Top of MATERIAL PROVIDED

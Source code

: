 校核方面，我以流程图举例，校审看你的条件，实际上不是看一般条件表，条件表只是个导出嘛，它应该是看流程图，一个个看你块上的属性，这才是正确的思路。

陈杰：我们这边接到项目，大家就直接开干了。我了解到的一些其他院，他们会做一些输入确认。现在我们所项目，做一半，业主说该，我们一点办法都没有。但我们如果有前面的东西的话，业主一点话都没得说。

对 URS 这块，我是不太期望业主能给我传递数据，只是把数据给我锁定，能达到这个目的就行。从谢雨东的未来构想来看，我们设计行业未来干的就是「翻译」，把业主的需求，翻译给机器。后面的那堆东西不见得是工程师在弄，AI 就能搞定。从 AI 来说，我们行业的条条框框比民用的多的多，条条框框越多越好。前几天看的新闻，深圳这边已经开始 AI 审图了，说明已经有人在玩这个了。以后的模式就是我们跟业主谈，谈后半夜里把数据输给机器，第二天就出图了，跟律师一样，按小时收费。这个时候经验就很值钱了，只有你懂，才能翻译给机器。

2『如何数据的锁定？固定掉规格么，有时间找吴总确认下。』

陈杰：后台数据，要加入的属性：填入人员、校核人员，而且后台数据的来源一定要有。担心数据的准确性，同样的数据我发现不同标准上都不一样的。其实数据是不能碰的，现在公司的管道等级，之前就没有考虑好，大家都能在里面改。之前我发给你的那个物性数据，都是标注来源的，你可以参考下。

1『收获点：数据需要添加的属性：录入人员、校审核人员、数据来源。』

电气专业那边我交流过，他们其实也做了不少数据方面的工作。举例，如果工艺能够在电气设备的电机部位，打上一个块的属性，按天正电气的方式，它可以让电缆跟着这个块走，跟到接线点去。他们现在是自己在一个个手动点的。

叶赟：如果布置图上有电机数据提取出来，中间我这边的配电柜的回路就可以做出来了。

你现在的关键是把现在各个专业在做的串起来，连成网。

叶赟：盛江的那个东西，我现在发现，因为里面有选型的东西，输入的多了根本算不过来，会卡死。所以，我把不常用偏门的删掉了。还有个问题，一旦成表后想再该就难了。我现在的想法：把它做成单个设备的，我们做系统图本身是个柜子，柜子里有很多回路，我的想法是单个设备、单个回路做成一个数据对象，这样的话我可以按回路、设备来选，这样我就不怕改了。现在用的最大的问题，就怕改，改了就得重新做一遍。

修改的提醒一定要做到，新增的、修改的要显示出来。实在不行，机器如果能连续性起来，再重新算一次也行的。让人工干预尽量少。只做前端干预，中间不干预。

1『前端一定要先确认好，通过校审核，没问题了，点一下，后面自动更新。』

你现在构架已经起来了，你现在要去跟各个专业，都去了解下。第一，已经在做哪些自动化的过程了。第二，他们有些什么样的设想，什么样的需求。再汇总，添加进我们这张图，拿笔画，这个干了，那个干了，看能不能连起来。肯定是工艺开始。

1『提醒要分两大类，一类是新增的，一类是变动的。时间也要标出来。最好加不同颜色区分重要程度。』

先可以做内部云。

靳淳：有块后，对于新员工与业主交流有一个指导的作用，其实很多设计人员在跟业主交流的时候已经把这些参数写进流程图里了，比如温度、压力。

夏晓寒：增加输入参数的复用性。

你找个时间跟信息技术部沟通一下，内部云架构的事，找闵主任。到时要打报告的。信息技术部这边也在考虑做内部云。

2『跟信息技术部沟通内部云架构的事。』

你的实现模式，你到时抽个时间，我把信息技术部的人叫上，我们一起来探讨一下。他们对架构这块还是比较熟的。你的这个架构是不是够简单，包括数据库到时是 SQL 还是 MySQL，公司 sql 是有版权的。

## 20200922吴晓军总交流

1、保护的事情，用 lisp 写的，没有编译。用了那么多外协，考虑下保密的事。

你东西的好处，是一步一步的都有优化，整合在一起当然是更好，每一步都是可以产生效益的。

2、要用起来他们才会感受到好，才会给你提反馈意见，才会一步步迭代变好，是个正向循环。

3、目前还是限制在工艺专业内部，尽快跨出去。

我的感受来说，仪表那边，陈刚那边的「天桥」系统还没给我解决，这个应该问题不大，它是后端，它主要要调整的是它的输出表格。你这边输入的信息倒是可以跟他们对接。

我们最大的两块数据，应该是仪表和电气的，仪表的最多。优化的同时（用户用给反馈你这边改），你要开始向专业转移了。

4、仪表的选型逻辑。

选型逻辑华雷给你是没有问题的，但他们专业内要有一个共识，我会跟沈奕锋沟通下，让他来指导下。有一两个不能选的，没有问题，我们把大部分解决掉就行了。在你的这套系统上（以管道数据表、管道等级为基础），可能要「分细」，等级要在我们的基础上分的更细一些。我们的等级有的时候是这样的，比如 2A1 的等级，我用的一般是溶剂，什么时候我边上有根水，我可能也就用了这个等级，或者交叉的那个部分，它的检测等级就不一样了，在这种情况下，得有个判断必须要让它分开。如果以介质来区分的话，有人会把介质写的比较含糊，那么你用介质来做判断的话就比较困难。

Bottom of MATERIAL PROVIDED

#### EXERCISE INSTRUCTIONS:
In your reply, restate exactly the lines from the start of the records above through the line holding "陈杰：我们这边接到项目，大家", including both, and nothing else.

#### COMPLETED TASK:
Source code

: 校核方面，我以流程图举例，校审看你的条件，实际上不是看一般条件表，条件表只是个导出嘛，它应该是看流程图，一个个看你块上的属性，这才是正确的思路。

陈杰：我们这边接到项目，大家就直接开干了。我了解到的一些其他院，他们会做一些输入确认。现在我们所项目，做一半，业主说该，我们一点办法都没有。但我们如果有前面的东西的话，业主一点话都没得说。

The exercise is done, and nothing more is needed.